In a system of direct democracy legal and political sovereigns practically coincide, because the people are directly concerned in making laws. Their expressed will is not a mere opinion, but a law itself.
They also elect and remove their rulers, in indirect democracy representatives of the people make laws. They constitute the legal sovereign and the people who elect their representatives may roughly be called the political sovereign.
Law ought to conform to the wishes of the electorate and the legislators must obey their mandate. If they do not, the electorate and the legislature are not in harmony with one another and disharmony between the two tends to create political friction.

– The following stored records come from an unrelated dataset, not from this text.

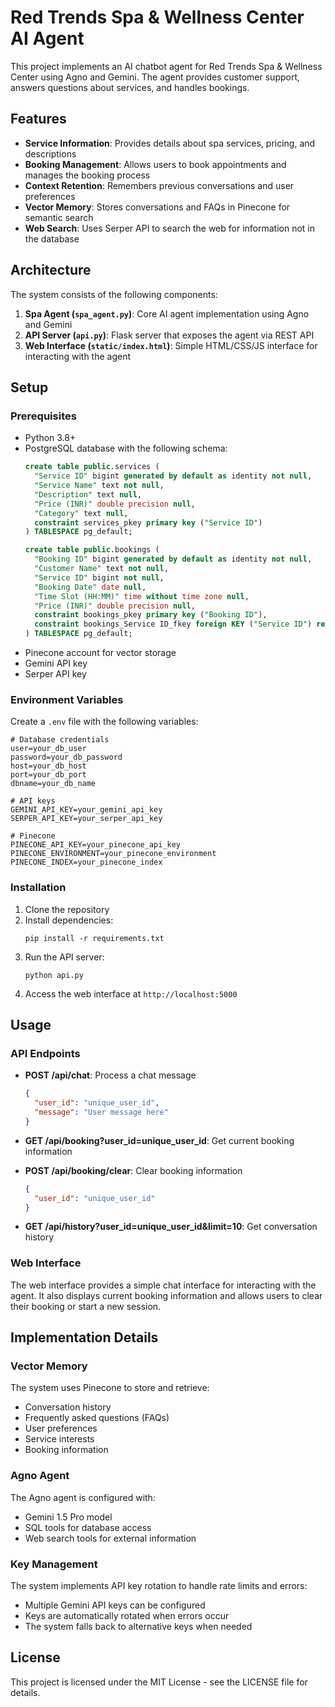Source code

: # Red Trends Spa & Wellness Center AI Agent

This project implements an AI chatbot agent for Red Trends Spa & Wellness Center using Agno and Gemini. The agent provides customer support, answers questions about services, and handles bookings.

## Features

- **Service Information**: Provides details about spa services, pricing, and descriptions
- **Booking Management**: Allows users to book appointments and manages the booking process
- **Context Retention**: Remembers previous conversations and user preferences
- **Vector Memory**: Stores conversations and FAQs in Pinecone for semantic search
- **Web Search**: Uses Serper API to search the web for information not in the database

## Architecture

The system consists of the following components:

1. **Spa Agent (`spa_agent.py`)**: Core AI agent implementation using Agno and Gemini
2. **API Server (`api.py`)**: Flask server that exposes the agent via REST API
3. **Web Interface (`static/index.html`)**: Simple HTML/CSS/JS interface for interacting with the agent

## Setup

### Prerequisites

- Python 3.8+
- PostgreSQL database with the following schema:
  ```sql
  create table public.services (
    "Service ID" bigint generated by default as identity not null,
    "Service Name" text not null,
    "Description" text null,
    "Price (INR)" double precision null,
    "Category" text null,
    constraint services_pkey primary key ("Service ID")
  ) TABLESPACE pg_default;

  create table public.bookings (
    "Booking ID" bigint generated by default as identity not null,
    "Customer Name" text not null,
    "Service ID" bigint not null,
    "Booking Date" date null,
    "Time Slot (HH:MM)" time without time zone null,
    "Price (INR)" double precision null,
    constraint bookings_pkey primary key ("Booking ID"),
    constraint bookings_Service ID_fkey foreign KEY ("Service ID") references services ("Service ID")
  ) TABLESPACE pg_default;
  ```
- Pinecone account for vector storage
- Gemini API key
- Serper API key

### Environment Variables

Create a `.env` file with the following variables:

```
# Database credentials
user=your_db_user
password=your_db_password
host=your_db_host
port=your_db_port
dbname=your_db_name

# API keys
GEMINI_API_KEY=your_gemini_api_key
SERPER_API_KEY=your_serper_api_key

# Pinecone
PINECONE_API_KEY=your_pinecone_api_key
PINECONE_ENVIRONMENT=your_pinecone_environment
PINECONE_INDEX=your_pinecone_index
```

### Installation

1. Clone the repository
2. Install dependencies:
   ```
   pip install -r requirements.txt
   ```
3. Run the API server:
   ```
   python api.py
   ```
4. Access the web interface at `http://localhost:5000`

## Usage

### API Endpoints

- **POST /api/chat**: Process a chat message
  ```json
  {
    "user_id": "unique_user_id",
    "message": "User message here"
  }
  ```

- **GET /api/booking?user_id=unique_user_id**: Get current booking information

- **POST /api/booking/clear**: Clear booking information
  ```json
  {
    "user_id": "unique_user_id"
  }
  ```

- **GET /api/history?user_id=unique_user_id&limit=10**: Get conversation history

### Web Interface

The web interface provides a simple chat interface for interacting with the agent. It also displays current booking information and allows users to clear their booking or start a new session.

## Implementation Details

### Vector Memory

The system uses Pinecone to store and retrieve:
- Conversation history
- Frequently asked questions (FAQs)
- User preferences
- Service interests
- Booking information

### Agno Agent

The Agno agent is configured with:
- Gemini 1.5 Pro model
- SQL tools for database access
- Web search tools for external information

### Key Management

The system implements API key rotation to handle rate limits and errors:
- Multiple Gemini API keys can be configured
- Keys are automatically rotated when errors occur
- The system falls back to alternative keys when needed

## License

This project is licensed under the MIT License - see the LICENSE file for details.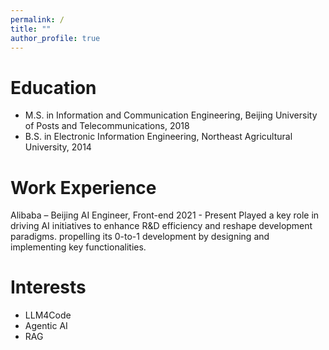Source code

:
 ```yaml
---
permalink: /
title: ""
author_profile: true
---
```



Education
======
* M.S. in Information and Communication Engineering, Beijing University of Posts and Telecommunications, 2018
* B.S. in Electronic Information Engineering, Northeast Agricultural University, 2014

Work Experience
======
Alibaba – Beijing
AI Engineer, Front-end 
2021 - Present
Played a key role in driving AI initiatives to enhance R&D efficiency and reshape development paradigms.
propelling its 0-to-1 development by designing and implementing key functionalities.

Interests 
======
* LLM4Code
* Agentic AI
* RAG
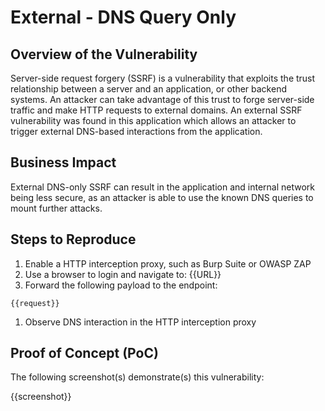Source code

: # External - DNS Query Only

## Overview of the Vulnerability

Server-side request forgery (SSRF) is a vulnerability that exploits the trust relationship between a server and an application, or other backend systems. An attacker can take advantage of this trust to forge server-side traffic and make HTTP requests to external domains. An external SSRF vulnerability was found in this application which allows an attacker to trigger external DNS-based interactions from the application.

## Business Impact

External DNS-only SSRF can result in the application and internal network being less secure, as an attacker is able to use the known DNS queries to mount further attacks.

## Steps to Reproduce

1. Enable a HTTP interception proxy, such as Burp Suite or OWASP ZAP
1. Use a browser to login and navigate to: {{URL}}
1. Forward the following payload to the endpoint:

```HTTP
{{request}}
```

1. Observe DNS interaction in the HTTP interception proxy

## Proof of Concept (PoC)

The following screenshot(s) demonstrate(s) this vulnerability:

{{screenshot}}

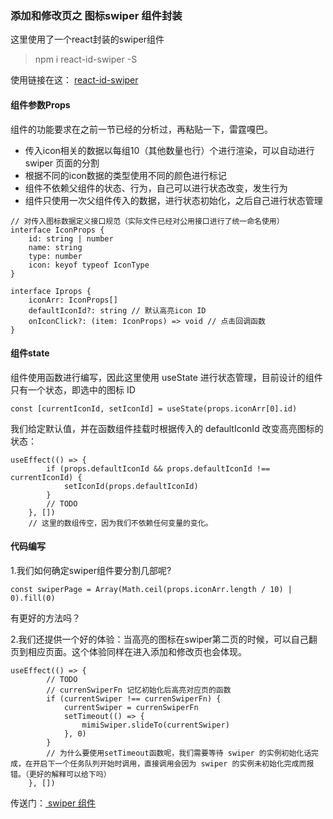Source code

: ### <b>添加和修改页之 图标swiper 组件封装</b>
这里使用了一个react封装的swiper组件
> npm i react-id-swiper -S

使用链接在这： <a href="https://react-id-swiper.ashernguyen.site/doc/get-started">react-id-swiper</a>


#### 组件参数Props
组件的功能要求在之前一节已经的分析过，再粘贴一下，雷霆嘎巴。
<ul>
  <li>传入icon相关的数据以每组10（其他数量也行）个进行渲染，可以自动进行 swiper 页面的分割</li>
  <li>根据不同的icon数据的类型使用不同的颜色进行标记</li>
  <li>组件不依赖父组件的状态、行为，自己可以进行状态改变，发生行为</li>
  <li>组件只使用一次父组件传入的数据，进行状态初始化，之后自己进行状态管理</li>
</ul>

```
// 对传入图标数据定义接口规范（实际文件已经对公用接口进行了统一命名使用）
interface IconProps {
	id: string | number
	name: string
	type: number
	icon: keyof typeof IconType
}

interface Iprops {
	iconArr: IconProps[]
	defaultIconId?: string // 默认高亮icon ID
	onIconClick?: (item: IconProps) => void // 点击回调函数
}
```
#### 组件state
组件使用函数进行编写，因此这里使用 useState 进行状态管理，目前设计的组件只有一个状态，即选中的图标 ID
```
const [currentIconId, setIconId] = useState(props.iconArr[0].id)
```
我们给定默认值，并在函数组件挂载时根据传入的 defaultIconId 改变高亮图标的状态：
```
useEffect(() => {
		if (props.defaultIconId && props.defaultIconId !== currentIconId) {
			setIconId(props.defaultIconId)
		}
		// TODO
	}, [])
	// 这里的数组传空，因为我们不依赖任何变量的变化。
```
#### 代码编写
1.我们如何确定swiper组件要分割几部呢?<br />
```
const swiperPage = Array(Math.ceil(props.iconArr.length / 10) | 0).fill(0)
```
有更好的方法吗？<br />

2.我们还提供一个好的体验：当高亮的图标在swiper第二页的时候，可以自己翻页到相应页面。这个体验同样在进入添加和修改页也会体现。
```
useEffect(() => {
		// TODO
		// currenSwiperFn 记忆初始化后高亮对应页的函数
		if (currentSwiper !== currenSwiperFn) {
			currentSwiper = currenSwiperFn
			setTimeout(() => {
				mimiSwiper.slideTo(currentSwiper)
			}, 0)
		}
		// 为什么要使用setTimeout函数呢，我们需要等待 swiper 的实例初始化话完成，在开启下一个任务队列开始时调用，直接调用会因为 swiper 的实例未初始化完成而报错。（更好的解释可以给下吗）
	}, [])
```
传送门：<a href="./../src/components/AccountSwiper/index.tsx"> swiper 组件</a> <br />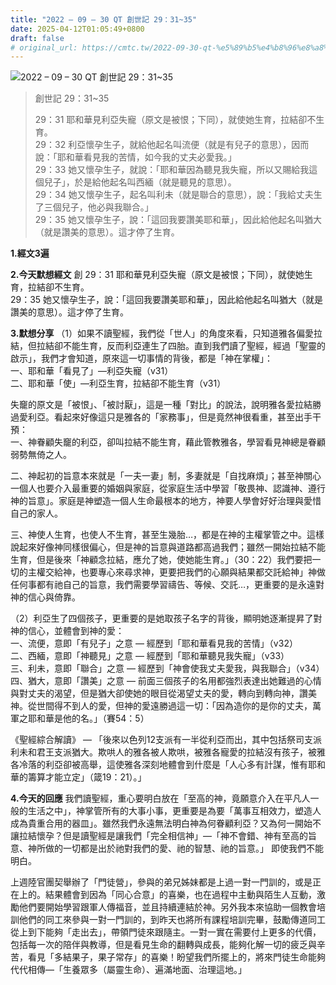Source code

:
 ```yaml
---
title: "2022 – 09 – 30 QT 創世記 29：31~35"
date: 2025-04-12T01:05:49+0800
draft: false
# original_url: https://cmtc.tw/2022-09-30-qt-%e5%89%b5%e4%b8%96%e8%a8%98-29%ef%bc%9a3135
---
```


![2022 – 09 – 30 QT 創世記 29：31\~35](/images/qt.jpg  "2022 – 09 – 30 QT 創世記 29：31\~35")

> 創世記 29：31\~35
>
> 29：31 耶和華見利亞失寵（原文是被恨；下同），就使她生育，拉結卻不生育。  
> 29：32 利亞懷孕生子，就給他起名叫流便（就是有兒子的意思），因而說：「耶和華看見我的苦情，如今我的丈夫必愛我。」  
> 29：33 她又懷孕生子，就說：「耶和華因為聽見我失寵，所以又賜給我這個兒子」，於是給他起名叫西緬（就是聽見的意思）。  
> 29：34 她又懷孕生子，起名叫利未（就是聯合的意思），說：「我給丈夫生了三個兒子，他必與我聯合。」  
> 29：35 她又懷孕生子，說：「這回我要讚美耶和華」，因此給他起名叫猶大（就是讚美的意思）。這才停了生育。

**1.經文3遍**

**2.今天默想經文**
創 29：31 耶和華見利亞失寵（原文是被恨；下同），就使她生育，拉結卻不生育。  
29：35 她又懷孕生子，說：「這回我要讚美耶和華」，因此給他起名叫猶大（就是讚美的意思）。這才停了生育。

**3.默想分享**
（1）如果不讀聖經，我們從「世人」的角度來看，只知道雅各偏愛拉結，但拉結卻不能生育，反而利亞連生了四胎。直到我們讀了聖經，經過「聖靈的啟示」，我們才會知道，原來這一切事情的背後，都是「神在掌權」：  
一、耶和華「看見了」—利亞失寵（v31）  
二、耶和華「使」—利亞生育，拉結卻不能生育（v31）

失竉的原文是「被恨」、「被討厭」，這是一種「對比」的說法，說明雅各愛拉結勝過愛利亞。看起來好像這只是雅各的「家務事」，但是竟然神很看重，甚至出手干預：  
一、神眷顧失竉的利亞，卻叫拉結不能生育，藉此管教雅各，學習看見神總是眷顧弱勢無倚之人。

二、神起初的旨意本來就是「一夫一妻」制，多妻就是「自找麻煩」；甚至神關心一個人也要介入最重要的婚姻與家庭，從家庭生活中學習「敬畏神、認識神、遵行神的旨意」。家庭是神塑造一個人生命最根本的地方，神要人學會好好治理與愛惜自己的家人。

三、神使人生育，也使人不生育，甚至生幾胎…，都是在神的主權掌管之中。這樣說起來好像神同樣很偏心，但是神的旨意與道路都高過我們；雖然一開始拉結不能生育，但是後來「神顧念拉結，應允了她，使她能生育。」（30：22）我們要把一切的主權交給神，也要專心來尋求神，更要把我們的心願與結果都交託給神」神做任何事都有祂自己的旨意，我們需要學習禱告、等候、交託…，更重要的是永遠對神的信心與倚靠。

（2）利亞生了四個孩子，更重要的是她取孩子名字的背後，顯明她逐漸提昇了對神的信心，並體會到神的愛：  
一、流便，意即「有兒子」之意 — 經歷到「耶和華看見我的苦情」（v32）  
二、西緬，意即「神聽見」之意 — 經歷到「耶和華聽見我失寵」（v33）  
三、利未，意即「聯合」之意 — 經歷到「神會使我丈夫愛我，與我聯合」（v34）  
四、猶大，意即「讚美」之意 — 前面三個孩子的名用都強烈表達出她難過的心情與對丈夫的渴望，但是猶大卻使她的眼目從渴望丈夫的愛，轉向到轉向神，讚美神。從世間得不到人的愛，但神的愛遠勝過這一切：「因為造你的是你的丈夫，萬軍之耶和華是他的名。」（賽54：5）

《聖經綜合解讀》 — 「後來以色列12支派有一半從利亞而出，其中包括祭司支派利未和君王支派猶大。欺哄人的雅各被人欺哄，被雅各寵愛的拉結沒有孩子，被雅各冷落的利亞卻被高舉，這使雅各深刻地體會到什麼是「人心多有計謀，惟有耶和華的籌算才能立定」（箴19：21）。」

**4.今天的回應**
我們讀聖經，重心要明白放在「至高的神，竟願意介入在平凡人一般的生活之中」，神掌管所有的大事小事，更重要是為要「萬事互相效力，塑造人成為貴重合用的器皿」。雖然我們永遠無法明白神為何眷顧利亞？又為何一開始不讓拉結懷孕？但是讀聖經是讓我們「完全相信神」—「神不會錯、神有至高的旨意、神所做的一切都是出於祂對我們的愛、祂的智慧、祂的旨意。」 即使我們不能明白。

上週陸官團契舉辦了「門徒營」，參與的弟兄姊妹都是上過一對一門訓的，或是正在上的。結果體會到因為「同心合意」的喜樂，也在過程中主動與陌生人互動，激勵他們要開始學習跟軍人傳福音，並且持續連結於神。另外我本來協助一個教會培訓他們的同工來參與一對一門訓的，到昨天也將所有課程培訓完畢，鼓勵傳道同工從上到下能夠「走出去」，帶領門徒來跟隨主。一對一實在需要付上更多的代價，包括每一次的陪伴與教導，但是看見生命的翻轉與成長，能夠化解一切的疲乏與辛苦，看見「多結果子，果子常存」的喜樂！盼望我們所擺上的，將來門徒生命能夠代代相傳—「生養眾多（屬靈生命）、遍滿地面、治理這地。」
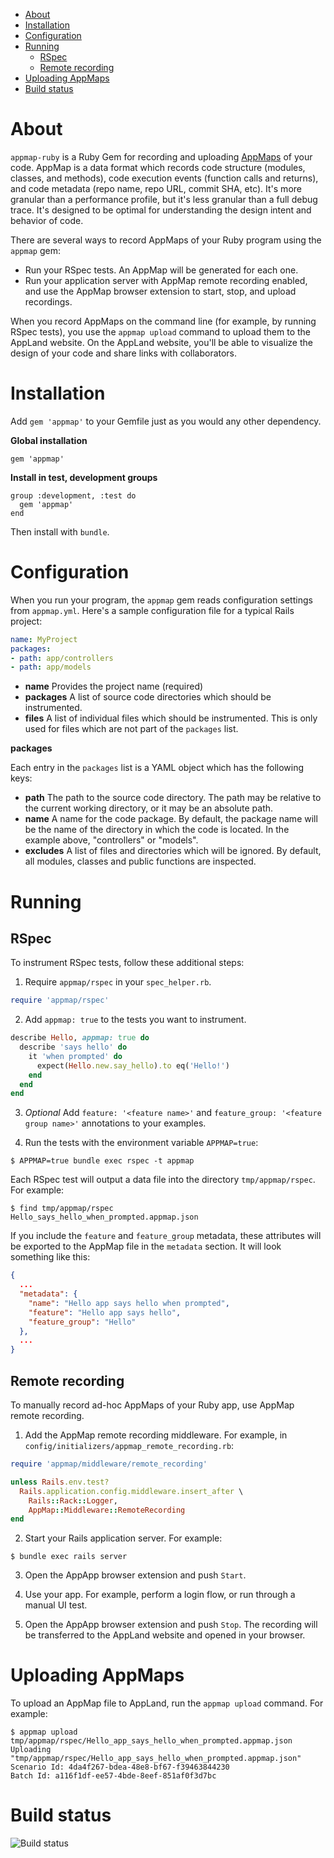 - [About](#about)
- [Installation](#installation)
- [Configuration](#configuration)
- [Running](#running)
  - [RSpec](#rspec)
  - [Remote recording](#remote-recording)
- [Uploading AppMaps](#uploading-appmaps)
- [Build status](#build-status)

# About

`appmap-ruby` is a Ruby Gem for recording and uploading
[AppMaps](https://github.com/applandinc/appmap) of your code. 
AppMap is a data format which records code structure (modules, classes, and methods), code execution events
(function calls and returns), and code metadata (repo name, repo URL, commit
SHA, etc). It's more granular than a performance profile, but it's less
granular than a full debug trace. It's designed to be optimal for understanding the design intent and behavior of code.

There are several ways to record AppMaps of your Ruby program using the `appmap` gem:

* Run your RSpec tests. An AppMap will be generated for each one.
* Run your application server with AppMap remote recording enabled, and use the AppMap
  browser extension to start, stop, and upload recordings. 

When you record AppMaps on the command line (for example, by running RSpec tests), you use the `appmap upload` command to
upload them to the AppLand website. On the AppLand website, you'll be able to
visualize the design of your code and share links with collaborators.

# Installation

Add `gem 'appmap'` to your Gemfile just as you would any other dependency.

**Global installation**

```
gem 'appmap'
```

**Install in test, development groups**

```
group :development, :test do
  gem 'appmap'
end
```

Then install with `bundle`. 

# Configuration

When you run your program, the `appmap` gem reads configuration settings from `appmap.yml`. Here's a sample configuration
file for a typical Rails project:

```yaml
name: MyProject
packages:
- path: app/controllers
- path: app/models
```

* **name** Provides the project name (required)
* **packages** A list of source code directories which should be instrumented.
* **files** A list of individual files which should be instrumented. This is only used for files which are
  not part of the `packages` list.

**packages**

Each entry in the `packages` list is a YAML object which has the following keys:

* **path** The path to the source code directory. The path may be relative to the current working directory, or it may
  be an absolute path.
* **name** A name for the code package. By default, the package name will be the name of the directory in which the code
  is located. In the example above, "controllers" or "models".
* **excludes** A list of files and directories which will be ignored. By default, all modules, classes and public
  functions are inspected.

# Running

## RSpec

To instrument RSpec tests, follow these additional steps:

1) Require `appmap/rspec` in your `spec_helper.rb`.

```ruby
require 'appmap/rspec'
```

2) Add `appmap: true` to the tests you want to instrument.

```ruby
describe Hello, appmap: true do
  describe 'says hello' do
    it 'when prompted' do
      expect(Hello.new.say_hello).to eq('Hello!')
    end
  end
end
```

3) *Optional* Add `feature: '<feature name>'` and `feature_group: '<feature group name>'` annotations to your 
   examples. 

4) Run the tests with the environment variable `APPMAP=true`:

```sh-session
$ APPMAP=true bundle exec rspec -t appmap
```

Each RSpec test will output a data file into the directory `tmp/appmap/rspec`. For example:

```
$ find tmp/appmap/rspec
Hello_says_hello_when_prompted.appmap.json
```

If you include the `feature` and `feature_group` metadata, these attributes will be exported to the AppMap file in the
`metadata` section. It will look something like this:

```json
{
  ...
  "metadata": {
    "name": "Hello app says hello when prompted",
    "feature": "Hello app says hello",
    "feature_group": "Hello"
  },
  ...
}
```

## Remote recording

To manually record ad-hoc AppMaps of your Ruby app, use AppMap remote recording.

1. Add the AppMap remote recording middleware. For example, in `config/initializers/appmap_remote_recording.rb`:

```ruby
require 'appmap/middleware/remote_recording'

unless Rails.env.test?
  Rails.application.config.middleware.insert_after \
    Rails::Rack::Logger,
    AppMap::Middleware::RemoteRecording
end
```

2. Start your Rails application server. For example:

```sh-session
$ bundle exec rails server
```

3. Open the AppApp browser extension and push `Start`.

4. Use your app. For example, perform a login flow, or run through a manual UI test.

5. Open the AppApp browser extension and push `Stop`. The recording will be transferred to the AppLand website and opened in your browser.

# Uploading AppMaps

To upload an AppMap file to AppLand, run the `appmap upload` command. For example:

```sh-session
$ appmap upload tmp/appmap/rspec/Hello_app_says_hello_when_prompted.appmap.json
Uploading "tmp/appmap/rspec/Hello_app_says_hello_when_prompted.appmap.json"
Scenario Id: 4da4f267-bdea-48e8-bf67-f39463844230
Batch Id: a116f1df-ee57-4bde-8eef-851af0f3d7bc
```

# Build status

![Build status](https://travis-ci.org/applandinc/appmap-ruby.svg?branch=master)
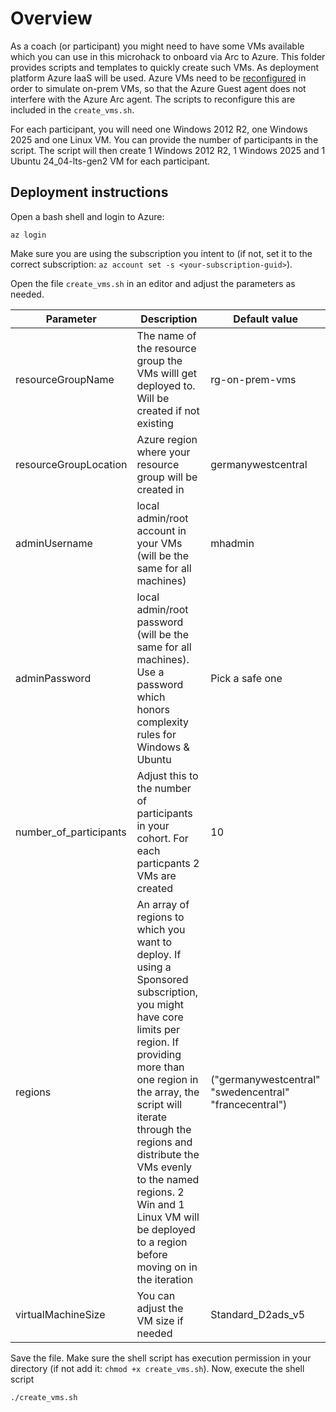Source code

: # Overview
As a coach (or participant) you might need to have some VMs available which you can use in this microhack to onboard via Arc to Azure. This folder provides scripts and templates to quickly create such VMs. As deployment platform Azure IaaS will be used. Azure VMs need to be [reconfigured](https://learn.microsoft.com/en-us/azure/azure-arc/servers/plan-evaluate-on-azure-virtual-machine) in order to simulate on-prem VMs, so that the Azure Guest agent does not interfere with the Azure Arc agent. The scripts to reconfigure this are included in the ```create_vms.sh```. 

For each participant, you will need one Windows 2012 R2, one Windows 2025 and one Linux VM. You can provide the number of participants in the script. The script will then create 1 Windows 2012 R2, 1 Windows 2025 and 1 Ubuntu 24_04-lts-gen2 VM for each participant. 

## Deployment instructions
Open a bash shell and login to Azure:
```shell
az login
```
Make sure you are using the subscription you intent to (if not, set it to the correct subscription: ```az account set -s <your-subscription-guid>```).

Open the file ```create_vms.sh``` in an editor and adjust the parameters as needed.

|Parameter        |Description    |Default value    |
|-----------------      |---------------|------------|
|resourceGroupName      |The name of the resource group the VMs willl get deployed to. Will be created if not existing|rg-on-prem-vms|
|resourceGroupLocation  |Azure region where your resource group will be created in|germanywestcentral|
|adminUsername          |local admin/root account in your VMs (will be the same for all machines)|mhadmin|
|adminPassword          |local admin/root password (will be the same for all machines). Use a password which honors complexity rules for Windows & Ubuntu|Pick a safe one|
|number_of_participants |Adjust this to the number of participants in your cohort. For each particpants 2 VMs are created|10|
|regions                |An array of regions to which you want to deploy. If using a Sponsored subscription, you might have core limits per region. If providing more than one region in the array, the script will iterate through the regions and distribute the VMs evenly to the named regions. 2 Win and 1 Linux VM will be deployed to a region before moving on in the iteration|("germanywestcentral" "swedencentral" "francecentral")|
|virtualMachineSize     |You can adjust the VM size if needed|Standard_D2ads_v5|

Save the file. Make sure the shell script has execution permission in your directory (if not add it: ```chmod +x create_vms.sh```). Now, execute the shell script
```shell
./create_vms.sh
```

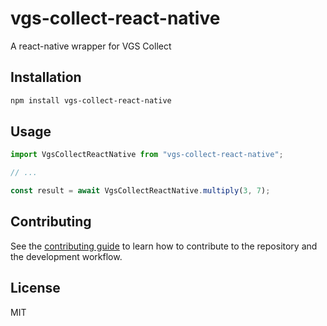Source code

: # vgs-collect-react-native

A react-native wrapper for VGS Collect

## Installation

```sh
npm install vgs-collect-react-native
```

## Usage

```js
import VgsCollectReactNative from "vgs-collect-react-native";

// ...

const result = await VgsCollectReactNative.multiply(3, 7);
```

## Contributing

See the [contributing guide](CONTRIBUTING.md) to learn how to contribute to the repository and the development workflow.

## License

MIT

Really, legal and political sovereign are not two separate entities. They are two aspects of the sovereignty of the State, though expressed through different channels. When there is friction between the two it is highly detrimental to good government.
Law must be the manifestation of the will of the people and if the legal sovereign cannot accept the verdict of the political sovereign, the representatives of the people should be re-elected and the legislature reorganised and reconstituted so as to become the mirror of their opinion.
Laski has rightly said that “individual is, ultimately, the supreme arbiter of his behaviour” and “if the State is to be a moral entity, it must be built upon the organised acquiescence of the members.”
The last word remains with the ultimate sovereign, the electorate. Indeed, in some democratic States there often seems to be, says Laski, “a larger degree of obedience from the sovereign Parliament to its constituents than there is the other way round; a series of by-elections, for instance, produce with amazing rapidity a change in the will and temper of the sovereign.”
The legal sovereign, therefore, cannot act against the will of the political sovereign. If it does, a legal truth may become a political untruth. A legislature, which legislates in a manner contrary to the will of the people, will be replaced by one more faithful to the popular will. “In other words, the political sovereign lies behind and conditions and, thus, limits the legal sovereign, though, legally speaking, the legal sovereign is omnipotent.”
The distinction between the legal and political aspects is necessary and useful in that it reminds us that we are dealing with the power, not of an inanimate machine, but of human beings over their fellowmen. We know from History that, however absolute the legal right to exercise power may be, there is a limit in practice. Human beings will stand just so much.